*What to work on*
Please retype, character for character, the portion of the entries below that runs from the line containing "部署Iterator接口，就可以完成遍历操作。" to the last line.

*Data for analysis*
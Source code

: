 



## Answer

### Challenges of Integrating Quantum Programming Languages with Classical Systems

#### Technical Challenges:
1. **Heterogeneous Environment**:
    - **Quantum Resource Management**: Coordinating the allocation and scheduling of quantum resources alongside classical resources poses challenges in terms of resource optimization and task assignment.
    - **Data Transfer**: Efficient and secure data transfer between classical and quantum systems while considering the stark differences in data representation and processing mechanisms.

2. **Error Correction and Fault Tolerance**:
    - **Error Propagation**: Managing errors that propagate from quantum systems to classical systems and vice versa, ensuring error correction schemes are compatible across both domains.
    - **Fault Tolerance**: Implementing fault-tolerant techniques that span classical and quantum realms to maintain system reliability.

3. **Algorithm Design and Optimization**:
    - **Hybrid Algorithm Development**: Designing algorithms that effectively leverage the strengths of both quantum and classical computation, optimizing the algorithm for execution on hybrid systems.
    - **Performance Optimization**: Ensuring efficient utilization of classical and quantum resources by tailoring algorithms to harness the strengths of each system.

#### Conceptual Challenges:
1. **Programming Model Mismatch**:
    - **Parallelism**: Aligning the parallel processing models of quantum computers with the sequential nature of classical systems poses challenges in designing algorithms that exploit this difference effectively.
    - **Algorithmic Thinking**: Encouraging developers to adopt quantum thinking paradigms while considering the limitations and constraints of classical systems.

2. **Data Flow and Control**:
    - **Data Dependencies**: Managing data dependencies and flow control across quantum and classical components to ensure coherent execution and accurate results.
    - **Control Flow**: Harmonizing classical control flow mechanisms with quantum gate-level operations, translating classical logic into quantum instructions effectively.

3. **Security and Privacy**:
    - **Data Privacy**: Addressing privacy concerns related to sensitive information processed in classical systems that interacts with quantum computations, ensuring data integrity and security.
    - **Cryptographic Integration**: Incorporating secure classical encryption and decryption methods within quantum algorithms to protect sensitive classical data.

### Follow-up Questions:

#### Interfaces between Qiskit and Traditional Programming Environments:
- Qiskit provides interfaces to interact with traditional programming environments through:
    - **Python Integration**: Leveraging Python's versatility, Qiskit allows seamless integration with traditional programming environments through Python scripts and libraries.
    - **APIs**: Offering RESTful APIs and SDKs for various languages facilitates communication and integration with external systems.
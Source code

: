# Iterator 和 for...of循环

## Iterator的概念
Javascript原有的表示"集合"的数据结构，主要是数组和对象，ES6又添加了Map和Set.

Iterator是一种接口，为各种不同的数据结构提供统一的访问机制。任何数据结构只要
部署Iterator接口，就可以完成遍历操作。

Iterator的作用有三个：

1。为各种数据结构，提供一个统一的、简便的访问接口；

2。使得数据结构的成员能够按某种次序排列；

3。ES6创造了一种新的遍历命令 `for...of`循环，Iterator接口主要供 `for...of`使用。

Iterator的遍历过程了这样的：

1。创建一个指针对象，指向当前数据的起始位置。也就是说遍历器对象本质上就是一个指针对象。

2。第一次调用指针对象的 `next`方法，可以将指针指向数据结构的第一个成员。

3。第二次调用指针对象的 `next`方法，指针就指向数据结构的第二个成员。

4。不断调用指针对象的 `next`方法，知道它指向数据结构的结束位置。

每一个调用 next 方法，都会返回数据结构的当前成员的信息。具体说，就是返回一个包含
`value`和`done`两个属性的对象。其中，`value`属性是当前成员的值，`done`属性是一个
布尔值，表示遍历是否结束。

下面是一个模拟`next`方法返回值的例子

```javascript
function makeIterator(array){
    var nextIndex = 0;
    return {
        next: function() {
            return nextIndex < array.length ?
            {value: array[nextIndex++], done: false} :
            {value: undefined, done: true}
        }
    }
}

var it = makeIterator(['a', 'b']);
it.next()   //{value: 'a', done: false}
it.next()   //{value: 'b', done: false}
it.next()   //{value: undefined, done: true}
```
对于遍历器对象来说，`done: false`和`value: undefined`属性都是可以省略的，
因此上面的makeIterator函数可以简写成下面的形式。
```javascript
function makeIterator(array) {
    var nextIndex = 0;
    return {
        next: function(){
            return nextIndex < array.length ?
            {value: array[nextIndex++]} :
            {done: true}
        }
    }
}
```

*Result of the exercise*
部署Iterator接口，就可以完成遍历操作。

Iterator的作用有三个：

1。为各种数据结构，提供一个统一的、简便的访问接口；

2。使得数据结构的成员能够按某种次序排列；

3。ES6创造了一种新的遍历命令 `for...of`循环，Iterator接口主要供 `for...of`使用。

Iterator的遍历过程了这样的：

1。创建一个指针对象，指向当前数据的起始位置。也就是说遍历器对象本质上就是一个指针对象。

2。第一次调用指针对象的 `next`方法，可以将指针指向数据结构的第一个成员。

3。第二次调用指针对象的 `next`方法，指针就指向数据结构的第二个成员。

4。不断调用指针对象的 `next`方法，知道它指向数据结构的结束位置。

每一个调用 next 方法，都会返回数据结构的当前成员的信息。具体说，就是返回一个包含
`value`和`done`两个属性的对象。其中，`value`属性是当前成员的值，`done`属性是一个
布尔值，表示遍历是否结束。

下面是一个模拟`next`方法返回值的例子

```javascript
function makeIterator(array){
    var nextIndex = 0;
    return {
        next: function() {
            return nextIndex < array.length ?
            {value: array[nextIndex++], done: false} :
            {value: undefined, done: true}
        }
    }
}

var it = makeIterator(['a', 'b']);
it.next()   //{value: 'a', done: false}
it.next()   //{value: 'b', done: false}
it.next()   //{value: undefined, done: true}
```
对于遍历器对象来说，`done: false`和`value: undefined`属性都是可以省略的，
因此上面的makeIterator函数可以简写成下面的形式。
```javascript
function makeIterator(array) {
    var nextIndex = 0;
    return {
        next: function(){
            return nextIndex < array.length ?
            {value: array[nextIndex++]} :
            {done: true}
        }
    }
}
```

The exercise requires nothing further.